UNRAVELLING MURDER AND MAYHEM: AN INTERDISCIPLINARY STUDY OF A WIRU DIVINATION ACCOUNT, PAPUA NEW GUINEA
Abstract
The endeavor to understand another emic view of reality offers a conceptual challenge to any observer-analyst. This paper presents the author's reflections upon his encounter with another culture and language and his endeavor to understand the cognitive world view of the Wiru, a non-Austronesian language group in the Southern Highlands of Papua New Guinea. The focus of the study is upon a divination rite during which a long pole, called yomo kopini, was ritually activated and through its subsequent "motions" retraced the steps of an assailant who had raped and murdered a young girl. The transcription of an eyewitness account of the divination is regarded as the "cultural object" (Cassirer 1960) that is analyzed throughout the study.
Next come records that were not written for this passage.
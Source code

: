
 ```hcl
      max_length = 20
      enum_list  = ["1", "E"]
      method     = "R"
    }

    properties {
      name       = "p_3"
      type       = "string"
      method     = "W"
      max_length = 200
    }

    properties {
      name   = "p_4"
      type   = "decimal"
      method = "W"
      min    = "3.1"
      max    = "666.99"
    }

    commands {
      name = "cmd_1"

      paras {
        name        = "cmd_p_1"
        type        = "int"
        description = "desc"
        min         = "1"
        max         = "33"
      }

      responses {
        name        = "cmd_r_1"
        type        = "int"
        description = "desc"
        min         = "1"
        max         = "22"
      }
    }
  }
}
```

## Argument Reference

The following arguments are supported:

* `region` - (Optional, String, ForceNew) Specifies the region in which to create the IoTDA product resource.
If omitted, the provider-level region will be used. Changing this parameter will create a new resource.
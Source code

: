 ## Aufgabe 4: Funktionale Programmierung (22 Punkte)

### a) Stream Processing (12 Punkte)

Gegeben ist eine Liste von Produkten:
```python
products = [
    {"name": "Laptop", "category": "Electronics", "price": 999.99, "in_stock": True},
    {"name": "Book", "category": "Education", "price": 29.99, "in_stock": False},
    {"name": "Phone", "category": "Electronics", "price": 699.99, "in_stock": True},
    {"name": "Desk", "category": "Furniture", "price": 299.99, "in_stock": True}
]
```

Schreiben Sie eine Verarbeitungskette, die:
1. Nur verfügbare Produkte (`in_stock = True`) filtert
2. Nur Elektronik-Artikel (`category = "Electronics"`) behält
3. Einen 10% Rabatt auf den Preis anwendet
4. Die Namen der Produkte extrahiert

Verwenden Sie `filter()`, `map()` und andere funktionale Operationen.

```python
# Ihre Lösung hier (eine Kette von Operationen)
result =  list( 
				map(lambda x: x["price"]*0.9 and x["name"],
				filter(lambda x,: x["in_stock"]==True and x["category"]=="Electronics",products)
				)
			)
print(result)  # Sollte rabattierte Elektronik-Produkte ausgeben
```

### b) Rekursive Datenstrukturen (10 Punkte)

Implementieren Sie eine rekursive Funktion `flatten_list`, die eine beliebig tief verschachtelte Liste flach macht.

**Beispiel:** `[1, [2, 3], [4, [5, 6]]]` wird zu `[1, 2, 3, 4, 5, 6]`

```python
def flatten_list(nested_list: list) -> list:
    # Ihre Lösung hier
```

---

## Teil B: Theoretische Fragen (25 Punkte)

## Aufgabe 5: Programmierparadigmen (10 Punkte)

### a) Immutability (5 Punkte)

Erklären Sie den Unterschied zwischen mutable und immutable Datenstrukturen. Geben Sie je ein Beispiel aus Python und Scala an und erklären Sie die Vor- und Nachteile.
Chapter One lays a background for the study by (1) briefly discussing the prehistory of the Wiru, (2) reviewing previous research studies that have focused on the Wiru culture and language, and (3) presenting a thumbnail sketch of the Wiru language with emphasis upon verb structure and function in discourse. In Chapter Two there is a discussion of the author's underlying assumptions, an excursus on Husserl's analysis on Whole and part as it pertains to an object-in-context, and a delineation of the methodology to be followed to the study. Chapter Three presents the "cultural object," both in its textual form and in a two-dimensional, emic sketching. In Chapter Four the author reflects upon "clashes" in world views; using the Basic Values model (Mayers 1979) he then formulates a "composite profile" for Wiru society and projects a cognitive basis for divination among the Wiru. Chapter Five attends to a textlinguistic and semiotic unravelling of the eyewitness text. (1) The four elements of the macrostructure are delineated; (2) story schema and structural evidence are marshalled for a natural articulation of the narrative into its constituent "chunks"; (3) a saliency scheme of verb ranking is developed from an accounting of the verb structure/function as pertaining to the twin time trajectories and on/off-the-storyline; and (4) semiotic mediation provides the mechanism which unravels the yomo kopini itself, as well as the murder.